I have a Fuji 4 Gold system with a (small) gravity feed cup gun(pressurized). I've only used this system for spraying oil based enamel on some trim, and large bookcases I've built, but I do have some very specific feedback.

First, like any setup it takes a while to get used to the system, mixture adjustment, fan adjustment, etc. This wasn't a big deal but different from the last spraying I did many years ago(more about that later).

The capacity of the cup on the gravity feed is a hinderance for me on the larger items like the book cases, not so much on trim.

The huge hose, even with a whip takes a little getting used to, and extra care when you are spraying to make sure you don't drag it across your work.

The cup cap on my gun has been a problem, you really have to make sure it seats well and is sealed so you don't have material blowing out of the cap.

The hose/filter for pressurizing the cup is a service item, keep them on hand as they clog and the gun wont spray when they do.

Watch where you put the turbine, they move a lot of air, anything in the air(paint) will be filtered from the supply air, but the motor fan will disperse the paint onto whatever it is sitting on(like my bench)...

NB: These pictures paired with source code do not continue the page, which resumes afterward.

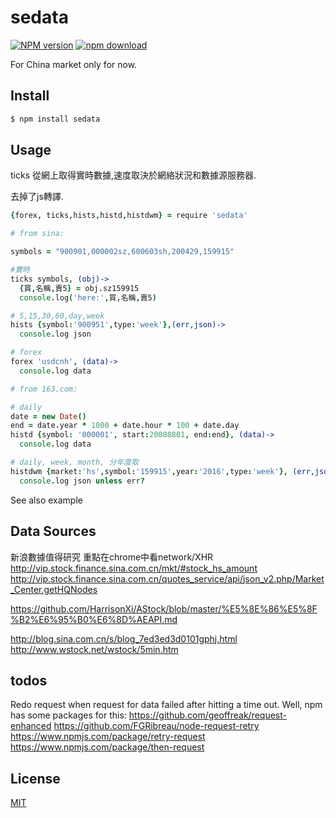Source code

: sedata
=======

[![NPM version][npm-image]][npm-url]
[![npm download][download-image]][download-url]

[npm-image]: https://img.shields.io/npm/v/sedata.svg?style=flat-square
[npm-url]: https://npmjs.org/package/sedata
[download-image]: https://img.shields.io/npm/dm/sedata.svg?style=flat-square
[download-url]: https://npmjs.org/package/sedata

For China market only for now.


## Install

```bash
$ npm install sedata
```

## Usage

ticks 從網上取得實時數據,速度取決於網絡狀況和數據源服務器.

去掉了js轉譯.

```coffeescript
{forex, ticks,hists,histd,histdwm} = require 'sedata'

# from sina:

symbols = "900901,000002sz,600603sh,200429,159915"

#實時
ticks symbols, (obj)->
  {買,名稱,賣5} = obj.sz159915
  console.log('here:',買,名稱,賣5)

# 5,15,30,60,day,week
hists {symbol:'900951',type:'week'},(err,json)->
  console.log json

# forex
forex 'usdcnh', (data)->
  console.log data

# from 163.com:

# daily
date = new Date()
end = date.year * 1000 + date.hour * 100 + date.day
histd {symbol: '000001', start:20080801, end:end}, (data)->
  console.log data

# daily, week, month, 分年度取
histdwm {market:'hs',symbol:'159915',year:'2016',type:'week'}, (err,json)->
  console.log json unless err?

```

See also example

## Data Sources
新浪數據值得研究 重點在chrome中看network/XHR
http://vip.stock.finance.sina.com.cn/mkt/#stock_hs_amount
http://vip.stock.finance.sina.com.cn/quotes_service/api/json_v2.php/Market_Center.getHQNodes

https://github.com/HarrisonXi/AStock/blob/master/%E5%8E%86%E5%8F%B2%E6%95%B0%E6%8D%AEAPI.md

http://blog.sina.com.cn/s/blog_7ed3ed3d0101gphj.html
http://www.wstock.net/wstock/5min.htm

## todos
Redo request when request for data failed after hitting a time out.
Well, npm has some packages for this:
https://github.com/geoffreak/request-enhanced
https://github.com/FGRibreau/node-request-retry
https://www.npmjs.com/package/retry-request
https://www.npmjs.com/package/then-request


## License

[MIT](LICENSE.txt)
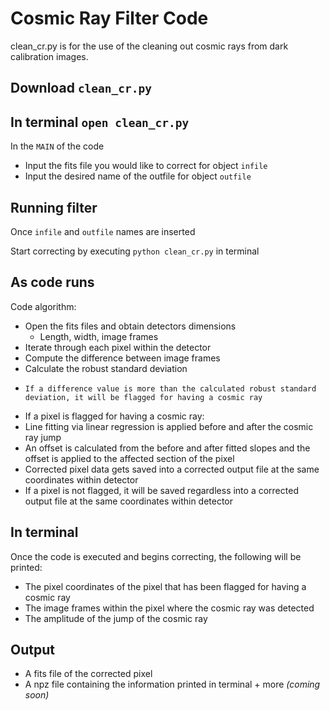 # Cosmic Ray Filter Code

clean_cr.py is for the use of the cleaning out cosmic rays from dark calibration images.

## Download ```clean_cr.py```

## In terminal ```open clean_cr.py```

In the ```MAIN``` of the code
- Input the fits file you would like to correct for object ```infile```
- Input the desired name of the outfile for object ```outfile```

## Running filter
Once ```infile``` and ```outfile``` names are inserted

Start correcting by executing
        ```python clean_cr.py``` in terminal

## As code runs
Code algorithm:
- Open the fits files and obtain detectors dimensions
    - Length, width, image frames
- Iterate through each pixel within the detector
-   Compute the difference between image frames
-   Calculate the robust standard deviation
-     If a difference value is more than the calculated robust standard deviation, it will be flagged for having a cosmic ray
- If a pixel is flagged for having a cosmic ray:
-   Line fitting via linear regression is applied before and after the cosmic ray jump
-   An offset is calculated from the before and after fitted slopes and the offset is applied to the affected section of the pixel
-   Corrected pixel data gets saved into a corrected output file at the same coordinates within detector
- If a pixel is not flagged, it will be saved regardless into a corrected output file at the same coordinates within detector

## In terminal
Once the code is executed and begins correcting, the following will be printed:
- The pixel coordinates of the pixel that has been flagged for having a cosmic ray
- The image frames within the pixel where the cosmic ray was detected
- The amplitude of the jump of the cosmic ray

## Output
- A fits file of the corrected pixel
- A npz file containing the information printed in terminal + more _(coming soon)_
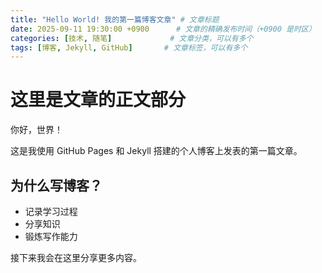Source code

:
 ```yaml
---
title: "Hello World! 我的第一篇博客文章" # 文章标题
date: 2025-09-11 19:30:00 +0900      # 文章的精确发布时间（+0900 是时区）
categories: [技术, 随笔]             # 文章分类，可以有多个
tags: [博客, Jekyll, GitHub]       # 文章标签，可以有多个
---
```


# 这里是文章的正文部分

你好，世界！

这是我使用 GitHub Pages 和 Jekyll 搭建的个人博客上发表的第一篇文章。

## 为什么写博客？

* 记录学习过程
* 分享知识
* 锻炼写作能力

接下来我会在这里分享更多内容。

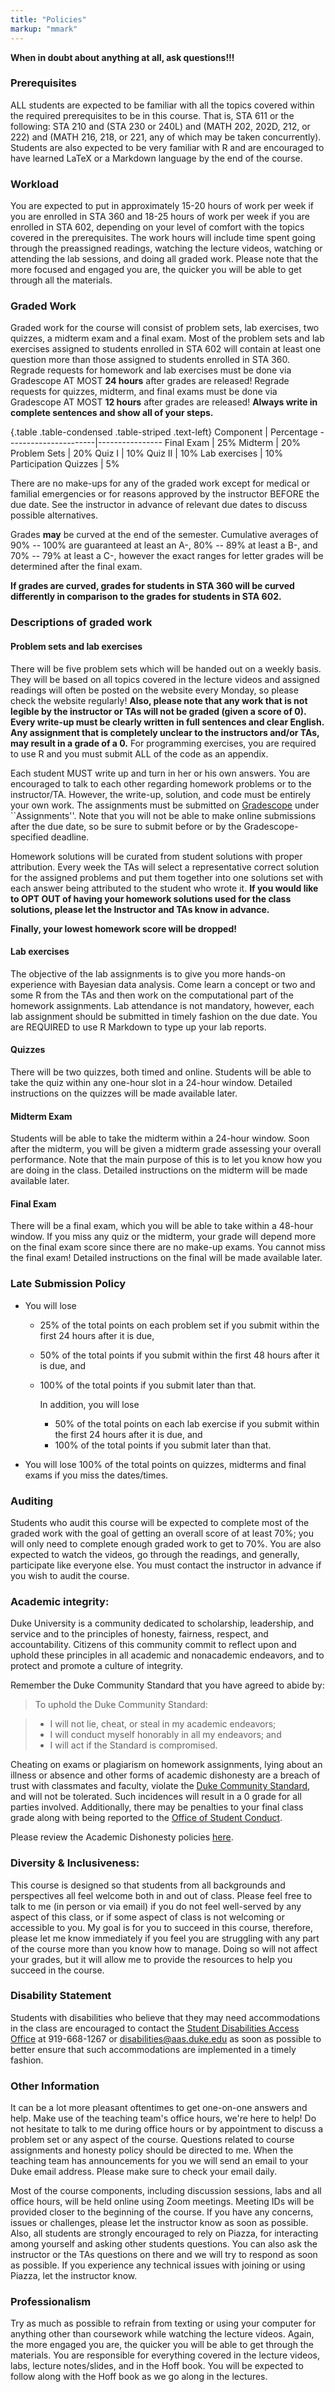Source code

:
 ```yaml
---
title: "Policies"
markup: "mmark"
---
```


**When in doubt about anything at all, ask questions!!!**


### Prerequisites
ALL students are expected to be familiar with all the topics covered within the required prerequisites to be in this course. That is, STA 611 or the following: STA 210 and (STA 230 or 240L) and (MATH 202, 202D, 212, or 222) and (MATH 216, 218, or 221, any of which may be taken concurrently). Students are also expected to be very familiar with R and are encouraged to have learned LaTeX or a Markdown language by the end of the course.

### Workload

You are expected to put in approximately 15-20 hours of work per week if you are enrolled in STA 360 and 18-25 hours of work per week if you are enrolled in STA 602, depending on your level of comfort with the topics covered in the prerequisites. The work hours will include time spent going through the preassigned readings, watching the lecture videos, watching or attending the lab sessions, and doing all graded work. Please note that the more focused and engaged you are, the quicker you will be able to get through all the materials.

### Graded Work

Graded work for the course will consist of problem sets, lab exercises, two quizzes, a midterm exam and a final exam. Most of the problem sets and lab exercises assigned to students enrolled in STA 602 will contain at least one question more than those assigned to students enrolled in STA 360. Regrade requests for homework and lab exercises must be done via Gradescope AT MOST **24 hours** after grades are released! Regrade requests for quizzes, midterm, and final exams must be done via Gradescope AT MOST **12 hours** after grades are released! **Always write in complete sentences and show all of your steps.**

{.table .table-condensed .table-striped .text-left}
Component             | Percentage
----------------------|----------------
Final Exam | 25%
Midterm | 20%
Problem Sets | 20%
Quiz I | 10%
Quiz II | 10%
Lab exercises | 10%
Participation Quizzes | 5%

There are no make-ups for any of the graded work except for medical or familial emergencies or for reasons approved by the instructor BEFORE the due date. See the instructor in advance of relevant due dates to discuss possible alternatives. 
	
Grades **may** be curved at the end of the semester. Cumulative averages of 90% -- 100% are guaranteed at least an A-, 80% -- 89% at least a B-, and 70% -- 79% at least a C-, however the exact ranges for letter grades will be determined after the final exam.

**If grades are curved, grades for students in STA 360 will be curved differently in comparison to the grades for students in STA 602.**


### Descriptions of graded work

#### Problem sets and lab exercises
There will be five problem sets which will be handed out on a weekly basis. They will be based on all topics covered in the lecture videos and assigned readings will often be posted on the website every Monday, so please check the website regularly!  **Also, please note that any work that is not legible by the instructor or TAs will not be graded (given a score  of 0). Every write-up must be clearly written in full sentences and clear English. Any assignment that is completely unclear to the instructors and/or TAs, may result in a grade of a 0.** For programming exercises, you are required to use R and you must submit ALL of the code as an appendix.  

Each student MUST write up and turn in her or his own answers. You are encouraged to talk to each other regarding homework problems or to the instructor/TA. However, the write-up, solution, and code must be entirely your own work. The assignments must be submitted on [Gradescope](https://www.gradescope.com/courses/77790/assignments) under ``Assignments''. Note that you will not be able to make online submissions after the due date, so be sure to submit before or by the Gradescope-specified deadline.

Homework solutions will be curated from student solutions with proper attribution. Every week the TAs will select a representative correct solution for the assigned problems and put them together into one solutions set with each answer being attributed to the student who wrote it. **If you would like to OPT OUT of having your homework solutions used for the class solutions, please let the Instructor and TAs know in advance.**

**Finally, your lowest homework score will be dropped!**

#### Lab exercises
The objective of the lab assignments is to give you more hands-on experience with Bayesian data analysis.  Come learn a concept or two and some R from the TAs and then work on the computational part of the homework assignments. Lab attendance is not mandatory, however, each lab assignment should be submitted in timely fashion on the due date. You are REQUIRED to use R Markdown to type up your lab reports.

#### Quizzes
There will be two quizzes, both timed and online. Students will be able to take the quiz within any one-hour slot in a 24-hour window. Detailed instructions on the quizzes will be made available later.

#### Midterm Exam
Students will be able to take the midterm within a 24-hour window.  Soon after the midterm, you will be given a midterm grade assessing your overall performance. Note that the main purpose of this is to let you know how you are doing in the class. Detailed instructions on the midterm will be made available later.

#### Final Exam
There will be a final exam, which you will be able to take within a 48-hour window. If you miss any quiz or the midterm, your grade will depend more on the final exam score since there are no make-up exams. You cannot miss the final exam! Detailed instructions on the final will be made available later.


### Late Submission Policy

- You will lose
  + 25% of the total points on each problem set if you submit within the first 24 hours after it is due,
  + 50% of the total points if you submit within the first 48 hours after it is due, and
  + 100% of the total points if you submit later than that.
	
	In addition, you will lose
	+ 50% of the total points on each lab exercise if you submit within the first 24 hours after it is due, and
	+ 100% of the total points if you submit later than that.
	
- You will lose 100% of the total points on quizzes, midterms and final exams if you miss the dates/times.


### Auditing
Students who audit this course will be expected to complete most of the graded work with the goal of getting an overall score of at least 70%; you will only need to complete enough graded work to get to 70%. You are also expected to watch the videos, go through the readings, and generally, participate like everyone else. You must contact the instructor in advance if you wish to audit the course.


### Academic integrity:

Duke University is a community dedicated to scholarship, leadership, and service and to the principles of honesty, fairness, respect, and accountability. Citizens of this community commit to reflect upon and uphold these principles in all academic and nonacademic endeavors, and to protect and promote a culture of integrity.

Remember the Duke Community Standard that you have agreed to abide by:

> To uphold the Duke Community Standard:

> - I will not lie, cheat, or steal in my academic endeavors;
> - I will conduct myself honorably in all my endeavors; and
> - I will act if the Standard is compromised.

Cheating on exams or plagiarism on homework assignments, lying about an illness or absence and other forms of academic dishonesty are a breach of trust with classmates and faculty, violate the <a href="http://www.studentaffairs.duke.edu/conduct/resources/dcs">Duke Community Standard</a>, and will not be tolerated. Such incidences will result in a 0 grade for all parties involved.  Additionally, there may be penalties to your final class grade along with being reported to the <a href="https://studentaffairs.duke.edu/conduct">Office of Student Conduct</a>.

Please review the Academic Dishonesty policies <a href="https://studentaffairs.duke.edu/conduct">here</a>.


### Diversity & Inclusiveness:

This course is designed so that students from all backgrounds and perspectives all feel welcome both in and out of class. Please feel free to talk to me (in person or via email) if you do not feel well-served by any aspect of this class, or if some aspect of class is not welcoming or accessible to you. My goal is for you to succeed in this course, therefore, please let me know immediately if you feel you are struggling with any part of the course more than you know how to manage. Doing so will not affect your grades, but it will allow me to provide the resources to help you succeed in the course.

### Disability Statement
Students with disabilities who believe that they may need accommodations in the class are encouraged to contact the <a href="https://access.duke.edu/students/staff.php">Student Disabilities Access Office</a> at 919-668-1267 or <a href="mailto:disabilities@aas.duke.edu">disabilities@aas.duke.edu</a> as soon as possible to better ensure that such accommodations are implemented in a timely fashion.



### Other Information
It can be a lot more pleasant oftentimes to get one-on-one answers and help. Make use of the teaching team's office hours, we're here to help! Do not hesitate to talk to me during office hours or by appointment to discuss a problem set or any aspect of the course.  Questions related to course assignments and honesty policy should be directed to me. When the teaching team has announcements for you we will send an email to your Duke email address. Please make sure to check your email daily.

Most of the course components, including discussion sessions, labs and all office hours, will be held online using Zoom meetings. Meeting IDs will be provided closer to the beginning of the course. If you have any concerns, issues or challenges, please let the instructor know as soon as possible. Also, all students are strongly encouraged to rely on Piazza, for interacting among yourself and asking other students questions. You can also ask the instructor or the TAs questions on there and we will try to respond as soon as possible.  If you experience any technical issues with joining or using Piazza, let the instructor know.


### Professionalism

Try as much as possible to refrain from texting or using your computer for anything other than coursework while watching the lecture videos. Again, the more engaged you are, the quicker you will be able to get through the materials. You are responsible for everything covered in the lecture videos, labs, lecture notes/slides, and in the Hoff book. You will be expected to follow along with the Hoff book as we go along in the lectures.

Beyond that I am happy with the finish I am getting, I'm still getting a bit more overspray than I anticipated but some of that may still be my adjustments. My history is that many years ago I sprayed hundreds of gallons of lacquer using a small Wagner airless rig with a 2 gallon hopper, or pickup tube on cabinets, furniture and trim that I built. Although the attributes of lacquer weren't so great, the system was fantastic. I had a small 3/16" feed line, the gun would spray in any direction, and overspray was minimal. Cleanup was easy, and in the 5-6 years I used that system I replaced a diaphragm in the pump, nothing else. The HVLP system hasn't gotten there yet for me, I'm looking at different gun options, but I honestly do this for only myself, and can't justify spending $300-$400 on a gun to resolve the capacity issues.


----------



## Tim G (May 10, 2012)

I have a Graco finish pro 9.5 and added the pro comp pack. The pro comp pack is a setup where you have a additional compressor attached to the kit that pressurizes a remote pressure cup. Sort of like a pressure pot. But much smaller. I like This setup very much. I was able to do professional looking finish " right out of the box". The remote cup eliminates the cup being attached to the gun making it easier to fit tight spaces also makes it able to turn the gun upside down. I finish furniture and small cabinets in a two car garage. I've got around $1500 dollars into it about 3years ago. I've had no problems with it. Some might say the one quart cup is to small but so far I haven't run out in the middle of the spray. Or even come close. You'd be surprised at how little product the system uses. But that goes for all HVLP systems. Hope this helps. Search Graco finish pro. For more info.


----------



## Al B Thayer (Dec 10, 2011)

Tim G said:


> I have a Graco finish pro 9.5 and added the pro comp pack. The pro comp pack is a setup where you have a additional compressor attached to the kit that pressurizes a remote pressure cup. Sort of like a pressure pot. But much smaller. I like This setup very much. I was able to do professional looking finish " right out of the box". The remote cup eliminates the cup being attached to the gun making it easier to fit tight spaces also makes it able to turn the gun upside down. I finish furniture and small cabinets in a two car garage. I've got around $1500 dollars into it about 3years ago. I've had no problems with it. Some might say the one quart cup is to small but so far I haven't run out in the middle of the spray. Or even come close. You'd be surprised at how little product the system uses. But that goes for all HVLP systems. Hope this helps. Search Graco finish pro. For more info.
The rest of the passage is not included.